Quando vou ter minha “Carteirinha Oficial de Psicanalista"?

 O LEITOR PERGUNTA

 “Olá Luis,

Conversamos em ocasiões anteriores, falamos sobre a inexistência de uma legislação que regulamente o exercício da psicanálise. Também sobre os muitos cursos de qualidade duvidosa no mercado. A pergunta é: Preciso mesmo do certificado de um desses cursos tão rasos para exercer a psicanálise, visto que não há regulamentação legal para tal exercício? Posso exercê-lo por conta própria, enquanto busco novos cursos de especialização e dou continuidade às minhas experiências?”

RESPONDO

Olá, tudo bom?

Quanto ao certificado: Isso é o de menos. Como não há quase nenhum aspecto legal envolvido na prática da psicanálise o certificado fica em segundo plano mesmo. O que se busca na formação de psicanálise é, como você disse, uma “experiência”.

É fundamental que você (1) estude psicanálise de maneira minimamente sistematizada frequente seminários, aulas, grupos de estudos e eventos; (2) faça análise pessoal com algum psicanalista e (3) quando começar a atender, faça supervisão dos seus casos com outro psicanalista.

Esse é o tripé básico que sustenta a prática da psicanálise, e penso que quase todas as escolas de pensamento da psicanálise concordam em adotar este sistema. Esse processo é fundamental e deve ser realizado por alguns anos (de 4 a 5 anos, pelo que pude ver) para que você esteja “habilitada para exercer a psicanálise”. É bom lembrar, que a única coisa que garante esta “habilitação” ou “prática profissional” é apenas o seu desejo de continuar a ser psicanalista e não um certificado desta ou daquela escola ou grupo de formação. Um psicanalista, ao meu ver, nunca “é” de fato um “psicanalista” pronto e formado; pois ele está sempre em processo de formação continuada (pelo menos espera-se isso) e a profissão simplesmente não é legalmente reconhecida (o Ministério do Trabalho reconhece a psicanálise como ocupação e você pode ver isso na Classificação Brasileira de Ocupações no site do Ministério).

Muito embora o certificado fique em segundo plano, peça os certificados de sua análise pessoal, supervisão e estudos, para simplesmente constar em seu currículo. É um direito seu. Mas não é tudo, certo? Você está certa quando diz de “cursos rasos de psicanálise”.

Como a profissão e o ensino não são regulamentados em nível federal/estadual e a psicanálise no Brasil se associou perigosamente à pensamentos dogmáticos e religiosos, é bom tomar alguns cuidados ao escolher um curso.
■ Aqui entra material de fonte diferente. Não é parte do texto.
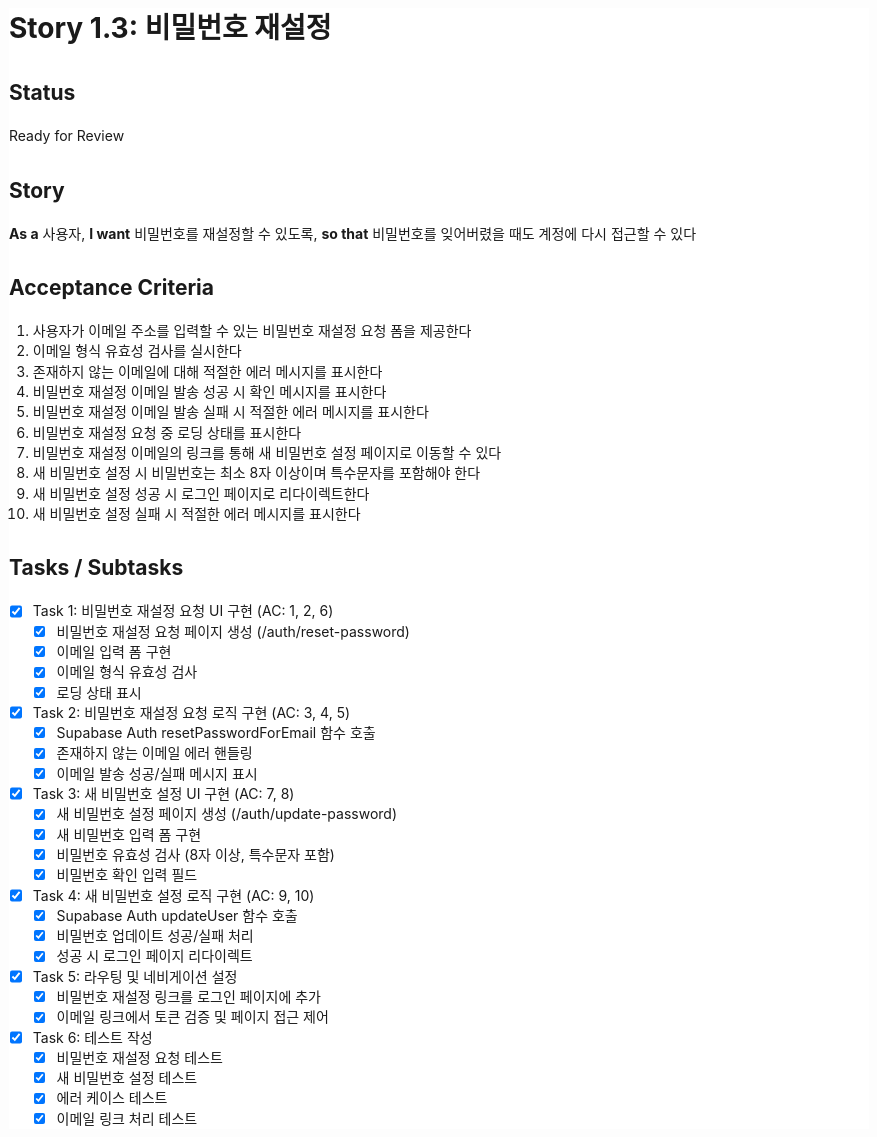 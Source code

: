 # Story 1.3: 비밀번호 재설정

## Status
Ready for Review

## Story
**As a** 사용자,
**I want** 비밀번호를 재설정할 수 있도록,
**so that** 비밀번호를 잊어버렸을 때도 계정에 다시 접근할 수 있다

## Acceptance Criteria
1. 사용자가 이메일 주소를 입력할 수 있는 비밀번호 재설정 요청 폼을 제공한다
2. 이메일 형식 유효성 검사를 실시한다
3. 존재하지 않는 이메일에 대해 적절한 에러 메시지를 표시한다
4. 비밀번호 재설정 이메일 발송 성공 시 확인 메시지를 표시한다
5. 비밀번호 재설정 이메일 발송 실패 시 적절한 에러 메시지를 표시한다
6. 비밀번호 재설정 요청 중 로딩 상태를 표시한다
7. 비밀번호 재설정 이메일의 링크를 통해 새 비밀번호 설정 페이지로 이동할 수 있다
8. 새 비밀번호 설정 시 비밀번호는 최소 8자 이상이며 특수문자를 포함해야 한다
9. 새 비밀번호 설정 성공 시 로그인 페이지로 리다이렉트한다
10. 새 비밀번호 설정 실패 시 적절한 에러 메시지를 표시한다

## Tasks / Subtasks
- [x] Task 1: 비밀번호 재설정 요청 UI 구현 (AC: 1, 2, 6)
  - [x] 비밀번호 재설정 요청 페이지 생성 (/auth/reset-password)
  - [x] 이메일 입력 폼 구현
  - [x] 이메일 형식 유효성 검사
  - [x] 로딩 상태 표시
- [x] Task 2: 비밀번호 재설정 요청 로직 구현 (AC: 3, 4, 5)
  - [x] Supabase Auth resetPasswordForEmail 함수 호출
  - [x] 존재하지 않는 이메일 에러 핸들링
  - [x] 이메일 발송 성공/실패 메시지 표시
- [x] Task 3: 새 비밀번호 설정 UI 구현 (AC: 7, 8)
  - [x] 새 비밀번호 설정 페이지 생성 (/auth/update-password)
  - [x] 새 비밀번호 입력 폼 구현
  - [x] 비밀번호 유효성 검사 (8자 이상, 특수문자 포함)
  - [x] 비밀번호 확인 입력 필드
- [x] Task 4: 새 비밀번호 설정 로직 구현 (AC: 9, 10)
  - [x] Supabase Auth updateUser 함수 호출
  - [x] 비밀번호 업데이트 성공/실패 처리
  - [x] 성공 시 로그인 페이지 리다이렉트
- [x] Task 5: 라우팅 및 네비게이션 설정
  - [x] 비밀번호 재설정 링크를 로그인 페이지에 추가
  - [x] 이메일 링크에서 토큰 검증 및 페이지 접근 제어
- [x] Task 6: 테스트 작성
  - [x] 비밀번호 재설정 요청 테스트
  - [x] 새 비밀번호 설정 테스트
  - [x] 에러 케이스 테스트
  - [x] 이메일 링크 처리 테스트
Acho que você deve fugir de grupos de psicanálise que ofereçam a prática psicanalítica como uma profissão qualquer ou que mercantilizem a prática ( Sloogans: “A melhor/maior sociedade do Brasil”; “os melhores profissionais”; oferecimento de carteirinhas de psicanalista, diplomas, sindicatos e etc.). É típico desse tipo de instituição vender os cursos livres (que tem legislação específica) como se fossem uma “pós-graduação latu sensu nas modalidades doutorado ou mestrado”. Veja bem que absurdo: Mestrado e doutorado são modalidades de pós graduação strictu sensu oferecido nas universidades brasileiras!

Temos o caso clássico da SPOB (Sociedade Psicanalítica Ortodoxa Brasileira... sim, pasme, “ortodoxa”) um típico grupo de psicanálise que você precisa ficar atenta e que historicamente as entidades psicanalíticas Brasileiras (lacanianas e freudianas) já manifestaram seu repúdio [1] 

Interessante navegar pelo website da SPOB [2]. 

Além de erros de concordância e outros erros de português, há fotos de carteirinhas de psicanalistas, fotos compradas em sites para dar um “ar sério” e eles se definem como “a MELHOR equipe de psicanalistas do país”. 

A SPOB, na figura de seu diretor, “Dr” Ozéas da Rocha Machado (que se denomina com “doutor”, não tem currículo público e é pastor evangélico), publicou recentemente uma Nota de Esclarecimento em seu site: 

“(...) Recomendar à Sociedade Psicanalítica Ortodoxa do Brasil - SPOB, na pessoa de seu Diretor Presidente, Ozeas da Rocha Machado, que: continue a se abster de oferecer, no Estado da Bahia, pretensos cursos de graduação ou pós-graduação em Psicanálise, bem como de expedir diplomas e/ou certificados desprovidos de valor legal, tendo em vista que não contam com a devida chancela do MEC, estando a instituição apta a oferecer apenas o tão somente cursos livres”.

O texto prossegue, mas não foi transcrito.